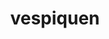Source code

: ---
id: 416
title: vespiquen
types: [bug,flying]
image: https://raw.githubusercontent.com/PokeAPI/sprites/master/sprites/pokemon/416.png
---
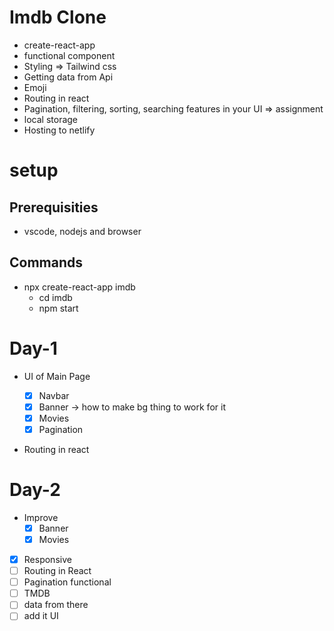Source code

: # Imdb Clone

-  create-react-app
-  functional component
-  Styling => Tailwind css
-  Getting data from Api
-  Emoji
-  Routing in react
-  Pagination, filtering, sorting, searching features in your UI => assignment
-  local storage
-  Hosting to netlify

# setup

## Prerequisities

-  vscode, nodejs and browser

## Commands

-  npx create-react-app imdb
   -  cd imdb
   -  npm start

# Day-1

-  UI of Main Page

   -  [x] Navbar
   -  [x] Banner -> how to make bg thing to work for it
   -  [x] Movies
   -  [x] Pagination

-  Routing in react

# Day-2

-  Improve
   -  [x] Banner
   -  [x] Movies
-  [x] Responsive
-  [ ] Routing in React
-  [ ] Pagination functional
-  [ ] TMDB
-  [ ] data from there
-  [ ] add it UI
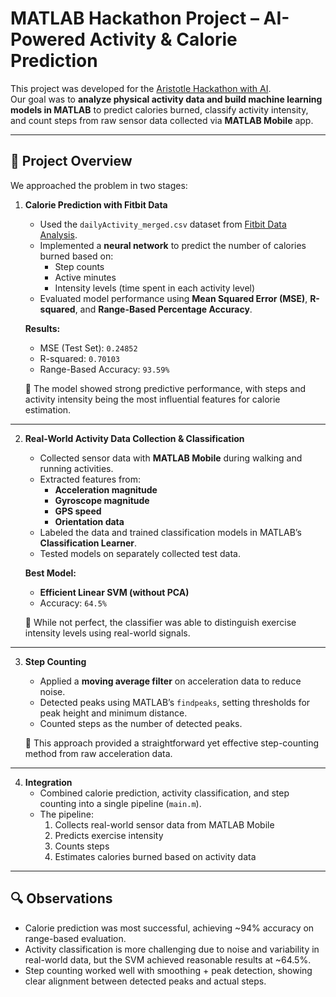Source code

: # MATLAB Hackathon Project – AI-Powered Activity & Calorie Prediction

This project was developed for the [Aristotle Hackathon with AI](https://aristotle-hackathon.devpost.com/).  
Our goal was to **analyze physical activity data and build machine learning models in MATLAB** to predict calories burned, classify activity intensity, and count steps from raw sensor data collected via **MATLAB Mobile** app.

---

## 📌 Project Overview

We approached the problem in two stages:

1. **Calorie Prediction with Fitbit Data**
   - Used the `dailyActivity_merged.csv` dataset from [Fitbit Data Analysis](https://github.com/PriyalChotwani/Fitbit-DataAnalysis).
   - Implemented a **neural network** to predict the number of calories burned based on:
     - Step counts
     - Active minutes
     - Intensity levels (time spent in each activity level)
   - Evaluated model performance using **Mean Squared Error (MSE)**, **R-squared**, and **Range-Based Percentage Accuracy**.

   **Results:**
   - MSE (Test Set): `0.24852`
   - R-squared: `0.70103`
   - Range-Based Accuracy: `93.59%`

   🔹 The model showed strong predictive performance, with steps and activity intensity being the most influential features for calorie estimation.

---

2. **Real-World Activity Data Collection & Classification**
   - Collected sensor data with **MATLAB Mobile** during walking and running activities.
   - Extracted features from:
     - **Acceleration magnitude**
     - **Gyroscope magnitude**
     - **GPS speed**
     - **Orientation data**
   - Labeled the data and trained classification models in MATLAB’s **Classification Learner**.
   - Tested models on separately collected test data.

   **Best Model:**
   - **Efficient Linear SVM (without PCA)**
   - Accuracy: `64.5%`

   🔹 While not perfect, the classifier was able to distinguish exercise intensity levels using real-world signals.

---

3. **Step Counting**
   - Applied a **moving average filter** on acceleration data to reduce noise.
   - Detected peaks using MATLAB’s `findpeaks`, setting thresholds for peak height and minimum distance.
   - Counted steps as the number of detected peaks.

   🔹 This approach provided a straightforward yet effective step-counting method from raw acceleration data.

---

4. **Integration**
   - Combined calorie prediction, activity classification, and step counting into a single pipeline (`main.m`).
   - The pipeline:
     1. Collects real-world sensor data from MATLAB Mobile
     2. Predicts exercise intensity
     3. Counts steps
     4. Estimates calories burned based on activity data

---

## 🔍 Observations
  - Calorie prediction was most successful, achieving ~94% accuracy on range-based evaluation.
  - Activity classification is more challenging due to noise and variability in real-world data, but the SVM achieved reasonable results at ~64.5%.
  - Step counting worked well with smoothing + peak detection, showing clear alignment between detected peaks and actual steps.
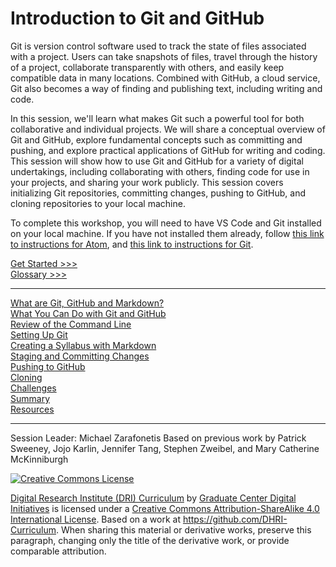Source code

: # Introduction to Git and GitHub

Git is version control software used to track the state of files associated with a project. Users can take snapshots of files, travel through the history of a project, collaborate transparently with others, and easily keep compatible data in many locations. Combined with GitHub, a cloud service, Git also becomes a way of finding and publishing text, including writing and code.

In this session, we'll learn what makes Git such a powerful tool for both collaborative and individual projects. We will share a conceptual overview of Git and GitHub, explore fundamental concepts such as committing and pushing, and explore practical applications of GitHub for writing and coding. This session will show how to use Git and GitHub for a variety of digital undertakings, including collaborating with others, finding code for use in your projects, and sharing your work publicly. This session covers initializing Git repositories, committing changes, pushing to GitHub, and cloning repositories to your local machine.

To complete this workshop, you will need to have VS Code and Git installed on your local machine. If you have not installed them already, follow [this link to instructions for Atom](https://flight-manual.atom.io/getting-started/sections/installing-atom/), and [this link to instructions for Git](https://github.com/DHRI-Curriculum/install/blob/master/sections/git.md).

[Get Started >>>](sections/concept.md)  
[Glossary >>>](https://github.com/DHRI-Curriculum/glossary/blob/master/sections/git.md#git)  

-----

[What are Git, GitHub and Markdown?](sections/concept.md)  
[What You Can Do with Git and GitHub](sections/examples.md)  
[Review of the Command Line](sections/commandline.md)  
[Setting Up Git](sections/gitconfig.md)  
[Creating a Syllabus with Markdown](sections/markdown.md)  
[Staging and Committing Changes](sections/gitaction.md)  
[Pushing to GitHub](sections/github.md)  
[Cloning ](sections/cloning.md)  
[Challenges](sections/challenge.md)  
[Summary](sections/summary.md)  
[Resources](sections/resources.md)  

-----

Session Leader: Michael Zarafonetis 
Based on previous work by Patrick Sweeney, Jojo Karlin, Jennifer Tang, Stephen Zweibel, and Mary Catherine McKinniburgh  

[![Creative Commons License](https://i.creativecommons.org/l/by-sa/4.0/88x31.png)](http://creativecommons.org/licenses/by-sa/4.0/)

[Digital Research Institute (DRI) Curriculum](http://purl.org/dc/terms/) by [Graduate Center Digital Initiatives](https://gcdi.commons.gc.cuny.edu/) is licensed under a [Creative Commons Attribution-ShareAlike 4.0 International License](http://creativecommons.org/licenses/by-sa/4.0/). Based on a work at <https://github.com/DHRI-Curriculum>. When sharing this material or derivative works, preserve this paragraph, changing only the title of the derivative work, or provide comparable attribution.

=== What you will do ===
Could you retype exactly the lines above, starting at the line that contains "[Cloning ](sections/cloning.md)" and ending at the line that contains "Session Leader: Michael Zarafonetis", and nothing more?

=== Answer space ===
[Cloning ](sections/cloning.md)  
[Challenges](sections/challenge.md)  
[Summary](sections/summary.md)  
[Resources](sections/resources.md)  

-----

Session Leader: Michael Zarafonetis 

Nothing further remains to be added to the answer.